Prologue

Gabriela

Present Day

It’s almost one in the morning when we drive up to the house in the posh Todt Hill neighborhood of Staten Island. The tall iron gates stand open, which surprises me. Security isn’t something my father takes lightly.

As we slow to a stop, the guard greets the driver then shines his flashlight in through the open car window.

I turn away from the bright light when he flashes it in my face.

“You’re to take her directly to her room. She’s to stay there,” he tells the driver.

Translation: lock her in.

“What’s going on?” the driver asks.

I catch the guard’s eye. “He’s got company.”

The driver nods then pushes the button to close the window and we drive toward the house. It’s a beautiful mansion, one many people stop to look twice at, but I’ve always thought of it as more of a prison.

And tonight, I’m being brought back like an escaped convict.

Two SUVs I don’t recognize are parked alongside the circular drive. I can see from here there’s a driver sitting inside each one. Cigarette smoke wafts out of the open window of the first vehicle.

“Who’s here?” I ask.

Neither my driver nor John, the man my father sent to retrieve me, answer. Instead, we pull to a stop and John climbs out, opens my door.

I step out, grab my duffel bag.

He takes it from me in one hand and closes the other around my upper arm.

“Don’t touch me,” I tell him.

He neither lets me go nor bothers to reply.
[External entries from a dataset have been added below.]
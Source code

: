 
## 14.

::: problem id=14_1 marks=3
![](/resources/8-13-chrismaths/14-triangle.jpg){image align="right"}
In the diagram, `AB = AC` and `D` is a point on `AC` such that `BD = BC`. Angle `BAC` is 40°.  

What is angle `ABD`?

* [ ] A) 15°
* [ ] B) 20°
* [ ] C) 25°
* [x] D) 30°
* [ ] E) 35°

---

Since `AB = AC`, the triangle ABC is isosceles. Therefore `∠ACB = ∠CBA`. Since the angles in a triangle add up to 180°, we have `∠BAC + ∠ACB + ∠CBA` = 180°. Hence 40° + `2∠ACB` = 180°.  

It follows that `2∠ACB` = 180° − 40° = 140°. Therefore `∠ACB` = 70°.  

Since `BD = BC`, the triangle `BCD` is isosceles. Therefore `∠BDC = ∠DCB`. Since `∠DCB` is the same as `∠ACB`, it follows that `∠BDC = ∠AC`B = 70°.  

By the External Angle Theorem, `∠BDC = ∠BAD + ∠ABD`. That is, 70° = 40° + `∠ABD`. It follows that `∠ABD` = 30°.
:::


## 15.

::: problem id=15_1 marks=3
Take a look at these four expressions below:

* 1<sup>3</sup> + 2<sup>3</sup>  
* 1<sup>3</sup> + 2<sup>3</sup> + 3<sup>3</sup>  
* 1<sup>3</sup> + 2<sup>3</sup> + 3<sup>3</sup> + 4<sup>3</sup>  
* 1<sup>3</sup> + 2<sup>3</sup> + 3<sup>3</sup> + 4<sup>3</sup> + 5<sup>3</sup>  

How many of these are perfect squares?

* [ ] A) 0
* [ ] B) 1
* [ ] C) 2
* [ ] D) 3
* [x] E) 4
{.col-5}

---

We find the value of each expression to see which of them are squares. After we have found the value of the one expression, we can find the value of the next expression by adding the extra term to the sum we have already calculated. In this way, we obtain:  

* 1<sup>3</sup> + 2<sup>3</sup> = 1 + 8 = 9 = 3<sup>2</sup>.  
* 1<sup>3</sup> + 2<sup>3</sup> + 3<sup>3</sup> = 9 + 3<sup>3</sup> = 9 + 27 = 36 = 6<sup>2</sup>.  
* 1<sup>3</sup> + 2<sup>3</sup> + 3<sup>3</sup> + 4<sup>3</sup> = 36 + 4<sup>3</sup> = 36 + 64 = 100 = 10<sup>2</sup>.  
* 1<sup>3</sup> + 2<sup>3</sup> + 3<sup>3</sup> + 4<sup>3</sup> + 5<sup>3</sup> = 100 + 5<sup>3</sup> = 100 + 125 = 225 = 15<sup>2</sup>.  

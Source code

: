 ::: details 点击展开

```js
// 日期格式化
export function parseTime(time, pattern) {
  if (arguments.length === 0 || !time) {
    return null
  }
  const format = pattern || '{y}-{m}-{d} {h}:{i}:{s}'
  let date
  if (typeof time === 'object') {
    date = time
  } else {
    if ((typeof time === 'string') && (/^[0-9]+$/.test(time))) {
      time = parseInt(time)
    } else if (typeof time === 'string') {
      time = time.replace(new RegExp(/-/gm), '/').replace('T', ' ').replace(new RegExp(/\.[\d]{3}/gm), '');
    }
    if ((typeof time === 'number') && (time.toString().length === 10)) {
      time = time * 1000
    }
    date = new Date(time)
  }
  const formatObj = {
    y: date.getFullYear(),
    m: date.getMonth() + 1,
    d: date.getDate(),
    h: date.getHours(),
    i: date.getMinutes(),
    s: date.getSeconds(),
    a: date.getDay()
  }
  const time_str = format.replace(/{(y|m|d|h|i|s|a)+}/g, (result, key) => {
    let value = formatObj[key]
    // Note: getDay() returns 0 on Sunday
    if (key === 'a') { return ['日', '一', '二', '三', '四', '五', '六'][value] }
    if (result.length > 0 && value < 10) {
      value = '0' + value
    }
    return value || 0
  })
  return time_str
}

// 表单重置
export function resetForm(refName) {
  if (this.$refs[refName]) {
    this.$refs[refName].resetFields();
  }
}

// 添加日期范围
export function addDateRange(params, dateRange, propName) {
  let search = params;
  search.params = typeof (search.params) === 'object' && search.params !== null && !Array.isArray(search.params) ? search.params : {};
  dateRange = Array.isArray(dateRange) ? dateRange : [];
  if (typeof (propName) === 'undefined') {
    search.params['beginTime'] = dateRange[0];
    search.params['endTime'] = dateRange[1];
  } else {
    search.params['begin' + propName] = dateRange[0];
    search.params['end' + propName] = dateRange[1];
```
Why should he? He doesn’t answer to me. He answers to my father and he knows what happened to the other soldier who tried to help me. I’m sure they all know.

Tonight, an example was made to show what happens when someone crosses Gabriel Marchese.

Guilt makes me nauseous. He made me watch. Part of my punishment. Only the beginning of it, I’m sure. I’ll take what I have coming but Alex didn’t deserve what they did to him. That’s on me.

We climb the stairs to the wide portico, John’s grip harder than it needs to be as I walk along, my steps slower than his. I’m in no hurry to get inside.

The men stationed at the door open it, only sparing me a quick glance because I don’t matter, even if I am the daughter of the boss. I’m just a pawn and everyone knows it.

Once inside, I glance down the hall toward my father’s study. Two men I don’t recognize stand just outside the door. They don’t work for him. I know it just from the way they’re dressed.

When we near the stairs, the study door opens and my father’s attorney, Mark Waverly, steps into the hallway. He takes a few steps toward us, studies me for a long moment before turning to John.

“Bring her in here,” he says.

“I was told to take her upstairs.”

“Change of plans.” He gestures to the study with a quick sideways nod of his head.

My father doesn’t often call me into his study and certainly not when he’s doing business.

When I don’t move, John tugs at my arm.

“Gabriela,” Waverly says. “You’ll want to walk in.”

“Then tell my father’s goon to get his hands off me.”

Waverly gestures to John to let me go.

I brush my hair back, steel my spine. I try to ignore the splatters of red on my white T-shirt. My father ordered the beating, after all. I’m sure his business associates will neither be surprised nor offended by the evidence of such violence.

But as I near the study, I feel my heartbeat pick up. I force a bored expression on my face. I’ve worked on it for years and still, I don’t know if they see right through it.

When I’m a few feet from the door, I take a deep breath in, hoping it will calm me. It doesn’t.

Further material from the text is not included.